Stored data:
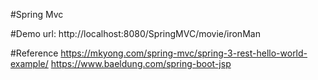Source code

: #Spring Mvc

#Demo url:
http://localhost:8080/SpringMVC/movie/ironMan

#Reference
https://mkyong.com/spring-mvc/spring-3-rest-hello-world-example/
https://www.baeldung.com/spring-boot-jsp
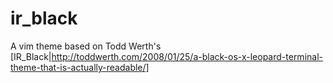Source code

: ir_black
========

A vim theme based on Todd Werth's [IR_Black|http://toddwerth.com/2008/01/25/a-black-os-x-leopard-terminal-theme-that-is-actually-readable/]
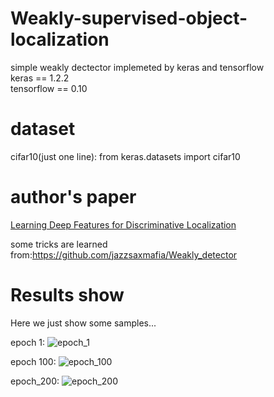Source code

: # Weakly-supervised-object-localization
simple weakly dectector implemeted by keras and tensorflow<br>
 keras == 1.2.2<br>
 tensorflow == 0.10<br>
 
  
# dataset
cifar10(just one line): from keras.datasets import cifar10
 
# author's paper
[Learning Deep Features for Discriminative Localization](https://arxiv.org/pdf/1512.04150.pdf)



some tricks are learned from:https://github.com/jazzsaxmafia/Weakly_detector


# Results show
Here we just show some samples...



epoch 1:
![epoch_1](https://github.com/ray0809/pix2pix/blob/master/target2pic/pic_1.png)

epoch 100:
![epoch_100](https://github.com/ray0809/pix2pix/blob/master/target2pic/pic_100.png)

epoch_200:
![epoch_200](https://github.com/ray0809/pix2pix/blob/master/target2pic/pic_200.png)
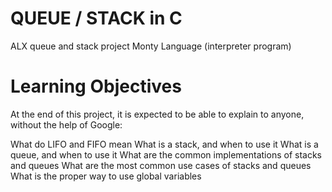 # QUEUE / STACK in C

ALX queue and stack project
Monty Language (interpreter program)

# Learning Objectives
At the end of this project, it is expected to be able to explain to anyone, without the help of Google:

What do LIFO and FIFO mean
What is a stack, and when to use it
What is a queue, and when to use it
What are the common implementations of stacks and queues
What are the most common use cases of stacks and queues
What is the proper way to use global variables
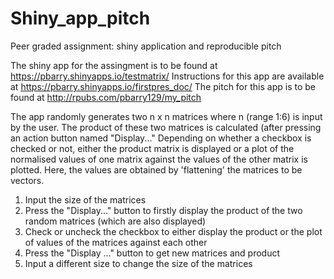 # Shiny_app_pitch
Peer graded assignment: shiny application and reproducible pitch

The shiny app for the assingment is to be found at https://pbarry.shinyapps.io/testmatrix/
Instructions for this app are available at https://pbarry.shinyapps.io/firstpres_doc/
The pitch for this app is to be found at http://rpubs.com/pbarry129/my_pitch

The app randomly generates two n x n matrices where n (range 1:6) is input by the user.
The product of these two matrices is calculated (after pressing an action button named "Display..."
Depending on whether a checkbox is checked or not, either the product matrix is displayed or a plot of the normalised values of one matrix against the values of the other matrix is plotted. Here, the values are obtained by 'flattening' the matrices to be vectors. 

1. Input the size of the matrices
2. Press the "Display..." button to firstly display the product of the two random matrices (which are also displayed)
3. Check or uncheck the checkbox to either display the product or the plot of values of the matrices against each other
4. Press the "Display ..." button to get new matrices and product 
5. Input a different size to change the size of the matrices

▸ Exercise directions
Beginning with the line that holds "Instructions for this", restate word for word every line down to the end of the data, and only those lines.

▸ Written reply
Instructions for this app are available at https://pbarry.shinyapps.io/firstpres_doc/
The pitch for this app is to be found at http://rpubs.com/pbarry129/my_pitch

The app randomly generates two n x n matrices where n (range 1:6) is input by the user.
The product of these two matrices is calculated (after pressing an action button named "Display..."
Depending on whether a checkbox is checked or not, either the product matrix is displayed or a plot of the normalised values of one matrix against the values of the other matrix is plotted. Here, the values are obtained by 'flattening' the matrices to be vectors. 

1. Input the size of the matrices
2. Press the "Display..." button to firstly display the product of the two random matrices (which are also displayed)
3. Check or uncheck the checkbox to either display the product or the plot of values of the matrices against each other
4. Press the "Display ..." button to get new matrices and product 
5. Input a different size to change the size of the matrices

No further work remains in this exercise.